Why this card: Well, Casey Stengel wrote a book titled "Casey at the Bat: The Story of My Life in Baseball."

9. Slaid Cleaves - Broke Down

Why this album:  I don't rightly recall if this was my introduction to Americana music, since that is a fairly broad label that encompasses a number of other genres, like folk and alt-country. I will say that, after hearing this song on a locally produced radio show, I did go right out and get the CD and it did contribute to a new direction in my music listening.

Why this card:  Well, what else is the baseball equivalent of one good year other than the one year wonder.  And Joe Charboneau falls into that category

10. Metamodern Sounds in Country Music by Sturgill Simpson

Why this album:  Sturgill Simpson is the man.  Along with Chris Stapleton and Jason Isbell, he is saving country music.  Much to the chagrin of Nashville's Music Row. But screw them. They are peddling crappy pop and bro country. If you haven't seen his performance on Saturday Night Live recently, you should.  Go here and here.  While I expect that Beyonce's "Lemonade" will win, I'd love Simpson's "A Sailor's Guide to Earth" to win the Record of the Year Grammy.

Why this card:  Okay, this is a stretch. I admit it. But, I do need to show some faint glimmer of originality. Turtles all the way down is a colloquial expression of the infinite regress problem in cosmology.  It is also considered an example of the Anavastha concept in Indian philosophy.  So, here is a card of two Indian natives who joined the Pirates minor league organization in 2009 as part of the reality show, Million Dollar Arm. Dinesh Patel only hung on for two years, both in Rookie ball.  Rinku Singh made it 4 years, getting as high as A ball.  He resigned with the Pirates in November 2015 and managed to pitch one scoreless inning in rookie ball during the 2016 season.

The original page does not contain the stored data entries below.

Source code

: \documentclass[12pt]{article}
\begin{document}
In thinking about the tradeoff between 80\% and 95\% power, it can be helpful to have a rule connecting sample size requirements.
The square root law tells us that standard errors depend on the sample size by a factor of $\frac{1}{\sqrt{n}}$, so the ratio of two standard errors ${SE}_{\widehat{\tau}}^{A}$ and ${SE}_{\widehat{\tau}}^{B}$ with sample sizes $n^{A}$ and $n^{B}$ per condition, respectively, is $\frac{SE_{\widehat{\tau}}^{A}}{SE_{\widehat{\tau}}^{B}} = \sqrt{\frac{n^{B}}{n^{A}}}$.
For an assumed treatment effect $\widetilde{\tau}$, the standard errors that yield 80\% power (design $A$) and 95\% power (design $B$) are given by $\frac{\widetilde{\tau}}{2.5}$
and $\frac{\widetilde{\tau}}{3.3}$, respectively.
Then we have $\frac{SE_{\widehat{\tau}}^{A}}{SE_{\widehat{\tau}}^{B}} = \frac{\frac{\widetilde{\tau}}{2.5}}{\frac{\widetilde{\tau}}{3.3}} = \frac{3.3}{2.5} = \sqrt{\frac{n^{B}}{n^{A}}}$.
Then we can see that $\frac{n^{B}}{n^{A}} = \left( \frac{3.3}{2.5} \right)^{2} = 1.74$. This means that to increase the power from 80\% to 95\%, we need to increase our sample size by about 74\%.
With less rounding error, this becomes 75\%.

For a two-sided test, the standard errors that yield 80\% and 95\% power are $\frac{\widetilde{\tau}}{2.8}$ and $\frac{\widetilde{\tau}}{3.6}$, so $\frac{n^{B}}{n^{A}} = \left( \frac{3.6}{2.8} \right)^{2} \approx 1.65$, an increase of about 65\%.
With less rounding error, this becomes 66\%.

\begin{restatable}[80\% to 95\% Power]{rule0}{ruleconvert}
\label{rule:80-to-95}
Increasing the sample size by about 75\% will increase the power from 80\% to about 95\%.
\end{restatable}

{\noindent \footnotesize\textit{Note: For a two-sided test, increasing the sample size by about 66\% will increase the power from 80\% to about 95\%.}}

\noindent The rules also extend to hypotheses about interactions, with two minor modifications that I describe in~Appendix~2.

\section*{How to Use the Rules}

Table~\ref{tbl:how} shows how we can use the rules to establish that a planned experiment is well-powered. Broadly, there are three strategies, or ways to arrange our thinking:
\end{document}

  1. Oh - I missed this little throw down. Guess I know what I'll be working on tonight!

    Also, excellent choices. Dennis DeYoung was actually the music teacher at our local school district before Styx made it big - so, we like him a lot around here.

    1. I forgot to mention that he was wearing a Cubs jersey in that video

  2. You expanded it quite a bit out of teenage years, I'd be sure to have a lot of college radio favorites from the late '80s on my post if I got into college influences.

    Back in Black was on the verge of making my top 10. I still remember some kid blaring it from his boom box as I stood behind a backstop watching my brother play a little league game.

    1. Yeah, I did. But, there is so much good now music now that I just got carried away.

  3. Great selection of music. I love AC/DC, but Back in Black was a few years before my teenage years. Metallica will definitely be making an appearance on my list, but I'm gonna need to pick something from ...And Justice for All.

  4. Saw your first four and said to myself "Now this is more like it!" Then you kinda mellowed out and got weird by the end, but nice job!
    I'm gonna have to look up the years on a lot of stuff if I'm to limit myself to high school years....can never remember when stuff came out.